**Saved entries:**
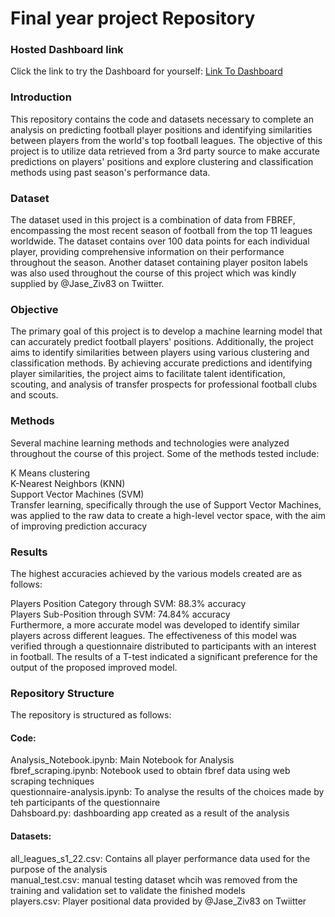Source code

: # Final year project Repository


### Hosted Dashboard link
Click the link to try the Dashboard for yourself: [Link To Dashboard](https://tcannonx-final-year-project-dashboard-z8npzn.streamlit.app/)

### Introduction
This repository contains the code and datasets necessary to complete an analysis on predicting football player positions and identifying similarities between players from the world's top football leagues. The objective of this project is to utilize data retrieved from a 3rd party source to make accurate predictions on players' positions and explore clustering and classification methods using past season's performance data.

### Dataset
The dataset used in this project is a combination of data from FBREF, encompassing the most recent season of football from the top 11 leagues worldwide. The dataset contains over 100 data points for each individual player, providing comprehensive information on their performance throughout the season. Another dataset containing player positon labels was also used throughout the course of this project which was kindly supplied by @Jase_Ziv83 on Twiitter.

### Objective
The primary goal of this project is to develop a machine learning model that can accurately predict football players' positions. Additionally, the project aims to identify similarities between players using various clustering and classification methods. By achieving accurate predictions and identifying player similarities, the project aims to facilitate talent identification, scouting, and analysis of transfer prospects for professional football clubs and scouts.

### Methods
Several machine learning methods and technologies were analyzed throughout the course of this project. Some of the methods tested include:  
  
K Means clustering  
K-Nearest Neighbors (KNN)  
Support Vector Machines (SVM)  
Transfer learning, specifically through the use of Support Vector Machines, was applied to the raw data to create a high-level vector space, with the aim of improving prediction accuracy  

### Results
The highest accuracies achieved by the various models created are as follows:  
  
Players Position Category through SVM: 88.3% accuracy  
Players Sub-Position through SVM: 74.84% accuracy  
Furthermore, a more accurate model was developed to identify similar players across different leagues. The effectiveness of this model was verified through a questionnaire distributed to participants with an interest in football. The results of a T-test indicated a significant preference for the output of the proposed improved model.  
  
### Repository Structure
The repository is structured as follows:  
  
#### Code:
Analysis_Notebook.ipynb: Main Notebook for Analysis  
fbref_scraping.ipynb: Notebook used to obtain fbref data using web scraping techniques  
questionnaire-analysis.ipynb: To analyse the results of the choices made by teh participants of the questionnaire  
Dahsboard.py: dashboarding app created as a result of the analysis  

#### Datasets:
all_leagues_s1_22.csv: Contains all player performance data used for the purpose of the analysis  
manual_test.csv: manual testing dataset whcih was removed from the training and validation set to validate the finished models  
players.csv: Player positional data provided by @Jase_Ziv83 on Twiitter  

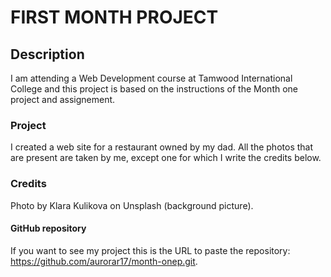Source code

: # FIRST MONTH PROJECT

## Description
I am attending a Web Development course at Tamwood International College and this project is based on the instructions of the Month one project and assignement. 

### Project
I created a web site for a restaurant owned by my dad. 
All the photos that are present are taken by me, except one for which I write the credits below.

### Credits
Photo by Klara Kulikova on Unsplash (background picture).

#### GitHub repository
If you want to see my project this is the URL to paste the repository: https://github.com/aurorar17/month-onep.git.
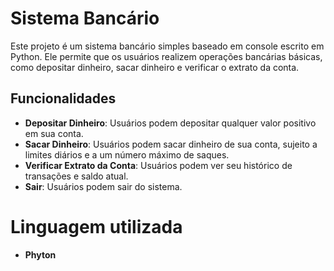 # Sistema Bancário
Este projeto é um sistema bancário simples baseado em console escrito em Python. Ele permite que os usuários realizem operações bancárias básicas, como depositar dinheiro, sacar dinheiro e verificar o extrato da conta.

## Funcionalidades
- **Depositar Dinheiro**: Usuários podem depositar qualquer valor positivo em sua conta.
- **Sacar Dinheiro**: Usuários podem sacar dinheiro de sua conta, sujeito a limites diários e a um número máximo de saques.
- **Verificar Extrato da Conta**: Usuários podem ver seu histórico de transações e saldo atual.
- **Sair**: Usuários podem sair do sistema.

# Linguagem utilizada
- **Phyton**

**HOW TO COMPLETE THIS TASK:** Scan the entries above for the line containing "### Methods", and copy it and all lines after it exactly, down to and including the line containing "Players Sub-Position through".

**ANSWER BOX:**
### Methods
Several machine learning methods and technologies were analyzed throughout the course of this project. Some of the methods tested include:  
  
K Means clustering  
K-Nearest Neighbors (KNN)  
Support Vector Machines (SVM)  
Transfer learning, specifically through the use of Support Vector Machines, was applied to the raw data to create a high-level vector space, with the aim of improving prediction accuracy  

### Results
The highest accuracies achieved by the various models created are as follows:  
  
Players Position Category through SVM: 88.3% accuracy  
Players Sub-Position through SVM: 74.84% accuracy  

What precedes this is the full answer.